To My "Little" Brother,
As you plow through the second semester of your senior year of high school, I can't help but be sad about all the things I'm missing in your life while I'm away at school. I missed your last first swim meet, and your senior meet, and helping you get through senioritis (or at least try to). You may be younger than me, but you were there for everything in my life: cheerleading competitions and games, math homework I just didn't understand, and stupid boys who I let break my heart. You let me cry and vent to you like a lunatic on a semi-regular basis, and though you didn't always offer the best advice, you took a deep breath and sucked it up and listened to the insanity spew from my mouth. You were always mature and honest with me always. You stuck by my side through everything life through my way. And, you may not know it, but you've kept me sane through some pretty sticky situations in life. You're always able to make me laugh and spending time with you is a gift that I too often take for granted.
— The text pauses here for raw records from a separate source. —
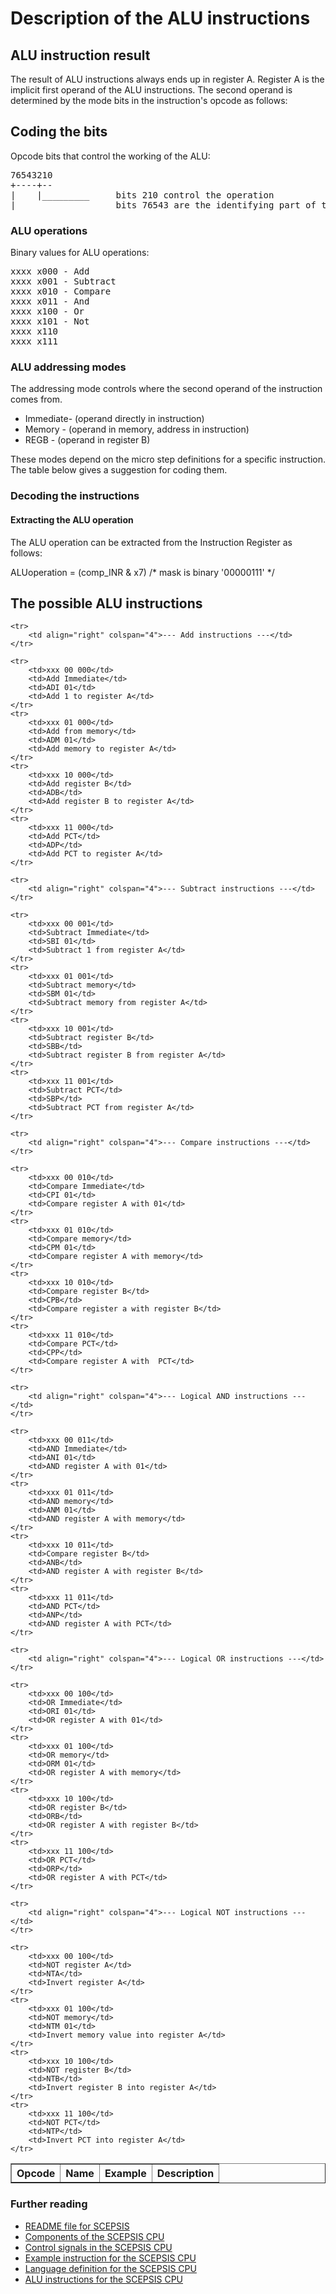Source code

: # Description of the ALU instructions

## ALU instruction result
The result of ALU instructions always ends up in register A. Register A is
the implicit first operand of the ALU instructions. The second operand is
determined by the mode bits in the instruction's opcode as follows:

## Coding the bits
Opcode bits that control the working of the ALU:

<PRE>
76543210
+----+--
|    |_________		bits 210 control the operation
|______________		bits 76543 are the identifying part of the ALU ops
</PRE>

### ALU operations
Binary values for ALU operations:

<PRE>
xxxx x000 - Add
xxxx x001 - Subtract
xxxx x010 - Compare
xxxx x011 - And
xxxx x100 - Or
xxxx x101 - Not
xxxx x110	
xxxx x111	
</PRE>

### ALU addressing modes
The addressing mode controls where the second operand of the instruction comes from. 

- Immediate- (operand directly in instruction)
- Memory   - (operand in memory, address in instruction)
- REGB     - (operand in register B)

These modes depend on the micro step definitions for a specific instruction. The table below gives a suggestion for coding them.

### Decoding the instructions

#### Extracting the ALU operation
The ALU operation can be extracted from the Instruction Register 
as follows:

 ALUoperation = (comp_INR & x7)	/* mask is binary '00000111' */

## The possible ALU instructions

<table border="1" width="100%">
	<tr>
		<th align="left">Opcode</th>
		<th align="left">Name</th>
		<th align="left">Example</th>
		<th align="left">Description</th>
	</tr>
	
	<tr>
		<td align="right" colspan="4">--- Add instructions ---</td>
	</tr>
	
	<tr>
		<td>xxx 00 000</td>
		<td>Add Immediate</td>
		<td>ADI 01</td>
		<td>Add 1 to register A</td>
	</tr>
	<tr>
		<td>xxx 01 000</td>
		<td>Add from memory</td>
		<td>ADM 01</td>
		<td>Add memory to register A</td>
	</tr>
	<tr>
		<td>xxx 10 000</td>
		<td>Add register B</td>
		<td>ADB</td>
		<td>Add register B to register A</td>
	</tr>
	<tr>
		<td>xxx 11 000</td>
		<td>Add PCT</td>
		<td>ADP</td>
		<td>Add PCT to register A</td>
	</tr>
	
	<tr>
		<td align="right" colspan="4">--- Subtract instructions ---</td>
	</tr>
	
	<tr>
		<td>xxx 00 001</td>
		<td>Subtract Immediate</td>
		<td>SBI 01</td>
		<td>Subtract 1 from register A</td>
	</tr>
	<tr>
		<td>xxx 01 001</td>
		<td>Subtract memory</td>
		<td>SBM 01</td>
		<td>Subtract memory from register A</td>
	</tr>
	<tr>
		<td>xxx 10 001</td>
		<td>Subtract register B</td>
		<td>SBB</td>
		<td>Subtract register B from register A</td>
	</tr>
	<tr>
		<td>xxx 11 001</td>
		<td>Subtract PCT</td>
		<td>SBP</td>
		<td>Subtract PCT from register A</td>
	</tr>
	
	<tr>
		<td align="right" colspan="4">--- Compare instructions ---</td>
	</tr>
	
	<tr>
		<td>xxx 00 010</td>
		<td>Compare Immediate</td>
		<td>CPI 01</td>
		<td>Compare register A with 01</td>
	</tr>
	<tr>
		<td>xxx 01 010</td>
		<td>Compare memory</td>
		<td>CPM 01</td>
		<td>Compare register A with memory</td>
	</tr>
	<tr>
		<td>xxx 10 010</td>
		<td>Compare register B</td>
		<td>CPB</td>
		<td>Compare register a with register B</td>
	</tr>
	<tr>
		<td>xxx 11 010</td>
		<td>Compare PCT</td>
		<td>CPP</td>
		<td>Compare register A with  PCT</td>
	</tr>
	
	<tr>
		<td align="right" colspan="4">--- Logical AND instructions ---</td>
	</tr>
	
	<tr>
		<td>xxx 00 011</td>
		<td>AND Immediate</td>
		<td>ANI 01</td>
		<td>AND register A with 01</td>
	</tr>
	<tr>
		<td>xxx 01 011</td>
		<td>AND memory</td>
		<td>ANM 01</td>
		<td>AND register A with memory</td>
	</tr>
	<tr>
		<td>xxx 10 011</td>
		<td>Compare register B</td>
		<td>ANB</td>
		<td>AND register A with register B</td>
	</tr>
	<tr>
		<td>xxx 11 011</td>
		<td>AND PCT</td>
		<td>ANP</td>
		<td>AND register A with PCT</td>
	</tr>
	
	<tr>
		<td align="right" colspan="4">--- Logical OR instructions ---</td>
	</tr>
	
	<tr>
		<td>xxx 00 100</td>
		<td>OR Immediate</td>
		<td>ORI 01</td>
		<td>OR register A with 01</td>
	</tr>
	<tr>
		<td>xxx 01 100</td>
		<td>OR memory</td>
		<td>ORM 01</td>
		<td>OR register A with memory</td>
	</tr>
	<tr>
		<td>xxx 10 100</td>
		<td>OR register B</td>
		<td>ORB</td>
		<td>OR register A with register B</td>
	</tr>
	<tr>
		<td>xxx 11 100</td>
		<td>OR PCT</td>
		<td>ORP</td>
		<td>OR register A with PCT</td>
	</tr>
	
	<tr>
		<td align="right" colspan="4">--- Logical NOT instructions ---</td>
	</tr>
	
	<tr>
		<td>xxx 00 100</td>
		<td>NOT register A</td>
		<td>NTA</td>
		<td>Invert register A</td>
	</tr>
	<tr>
		<td>xxx 01 100</td>
		<td>NOT memory</td>
		<td>NTM 01</td>
		<td>Invert memory value into register A</td>
	</tr>
	<tr>
		<td>xxx 10 100</td>
		<td>NOT register B</td>
		<td>NTB</td>
		<td>Invert register B into register A</td>
	</tr>
	<tr>
		<td>xxx 11 100</td>
		<td>NOT PCT</td>
		<td>NTP</td>
		<td>Invert PCT into register A</td>
	</tr>
	
</table>


### Further reading

- [README file for SCEPSIS](../README.md)
- [Components of the SCEPSIS CPU](./Components.md)
- [Control signals in the SCEPSIS CPU](./ControlSignals.md)
- [Example instruction for the SCEPSIS CPU](./Example.md)
- [Language definition for the SCEPSIS CPU](./Langdef.md)
- [ALU instructions for the SCEPSIS CPU](./ALUinstructions.md)


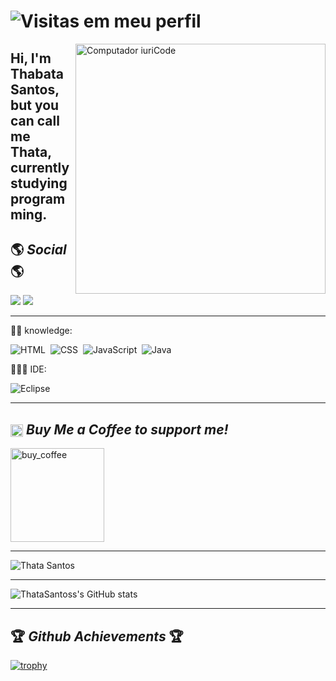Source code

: # ![Visitas em meu perfil](https://komarev.com/ghpvc/?username=elianeoliota&color=ff00ff&label=Welcome+to+my+profile+you+are+visitor+nº:)
<img src="https://raw.githubusercontent.com/MicaelliMedeiros/micaellimedeiros/master/image/computer-illustration.png" min-width="400px" max-width="400px" width="400px" align="right" alt="Computador iuriCode">

<h2 align="left"> 
  Hi, I'm Thabata Santos, but you can call me Thata, currently studying programming.
</p>


## 🌎 **_Social_** 🌎

<a href="https://www.linkedin.com/in/thabatasantos/" target="_blank"><img src="https://img.shields.io/badge/-LinkedIn-%230077B5?style=for-the-badge&logo=linkedin&logoColor=white"></a>
<a href="https://www.instagram.com/thata_santos/" target="_blank"><img src="https://img.shields.io/badge/-Instagram-%23E4405F?style=for-the-badge&logo=instagram&logoColor=white"></a>

---

<p align="left">
  ✍🏾 knowledge:
  
![HTML](https://img.shields.io/badge/-HTML-black?style=flat&logo=HTML5)&nbsp;
![CSS](https://img.shields.io/badge/-CSS-black?style=flat&logo=CSS3&logoColor=1572B6)&nbsp;
![JavaScript](https://img.shields.io/badge/-JavaScript-black?style=flat&logo=javascript)&nbsp;
![Java](https://img.shields.io/badge/-Java-black?style=flat&logo=Java)&nbsp;
</p>

<p align="left">
  👩🏾‍💻 IDE: 
  
![Eclipse](https://img.shields.io/badge/-Eclipse-black?style=flat&logo=eclipse-ide&logoColor=orange)
</p>

---

## <img src="https://c.tenor.com/O7kYXW3ag-oAAAAi/coffee-lover-hot-coffee.gif" align=center width="20px">  **_Buy Me a Coffee to support me!_** 

<a href="https://www.buymeacoffee.com/thatasantos" target="_blank"><img src="https://cdn.buymeacoffee.com/buttons/v2/default-red.png" alt="buy_coffee" width="150"></a>

---

![Thata Santos](https://github-readme-stats.vercel.app/api/top-langs/?username=thatasantos&layout=compact&theme=tokyonight)

---

![ThataSantoss's GitHub stats](https://github-readme-stats.vercel.app/api?username=ThataSantos&show_icons=true&theme=dark)

---

## 🏆 **_Github Achievements_** 🏆

[![trophy](https://github-profile-trophy.vercel.app/?username=thatasantos&theme=gruvbox&no-frame=true&row=1&&margin-w=20&no-bg=true)](https://github.com/thatasantos)
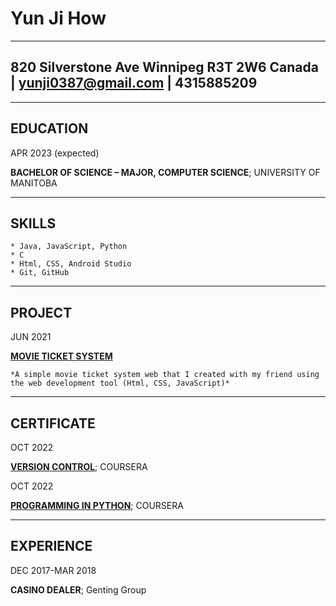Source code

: Yun Ji How
============

--------- 
## 820 Silverstone Ave Winnipeg R3T 2W6 Canada | yunji0387@gmail.com | 4315885209
---------

EDUCATION
---------

APR 2023 (expected)

**BACHELOR OF SCIENCE – MAJOR, COMPUTER SCIENCE**; UNIVERSITY OF MANITOBA

---------

SKILLS
---------
    
    * Java, JavaScript, Python
    * C
    * Html, CSS, Android Studio
    * Git, GitHub

---------

PROJECT
---------

JUN 2021

[**MOVIE TICKET SYSTEM**](https://github.com/yunji0387/MovieTickets-BookingSystem)

    *A simple movie ticket system web that I created with my friend using the web development tool (Html, CSS, JavaScript)*

---------

CERTIFICATE
---------

OCT 2022

[**VERSION CONTROL**](https://www.coursera.org/account/accomplishments/certificate/YY9Y4D6Z8AMR); COURSERA

OCT 2022

[**PROGRAMMING IN PYTHON**](https://www.coursera.org/account/accomplishments/certificate/C6E7NAT9YD5C); COURSERA

---------

EXPERIENCE
---------

DEC 2017-MAR 2018

**CASINO DEALER**; Genting Group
I only wish that I could be the same rock for you that you were for me. I know I pick on you, and tease you, and try and get information out of you that you don't always want to share, but at the end of the day, you're the best friend I ever could have asked for, but even better because you're my own flesh and blood. I'm sorry for being picky, and bossy, and annoying, but I do it because I care about you and I want to see you succeed in everything you do. You are so smart and kind and you deserve nothing but the absolute best in everything. It has been such an honor and a pleasure watching you grow up to tower me and sprout that full beard of yours. I'm glad that I get to continue to call you my brother for the rest of my life because I truly could not ask for anyone better.
I just want to thank you for everything you do: for protecting me, loving me, making me laugh, never judging me (or trying not to, at least), listening to me, hanging out with me, and being the best person you could possibly be. You truly have no idea how awesome you are, but I hope one day you'll be able to see in you what I do.
I love you, my big little bro. (And I'm not just saying that to make mom cry. I really do.)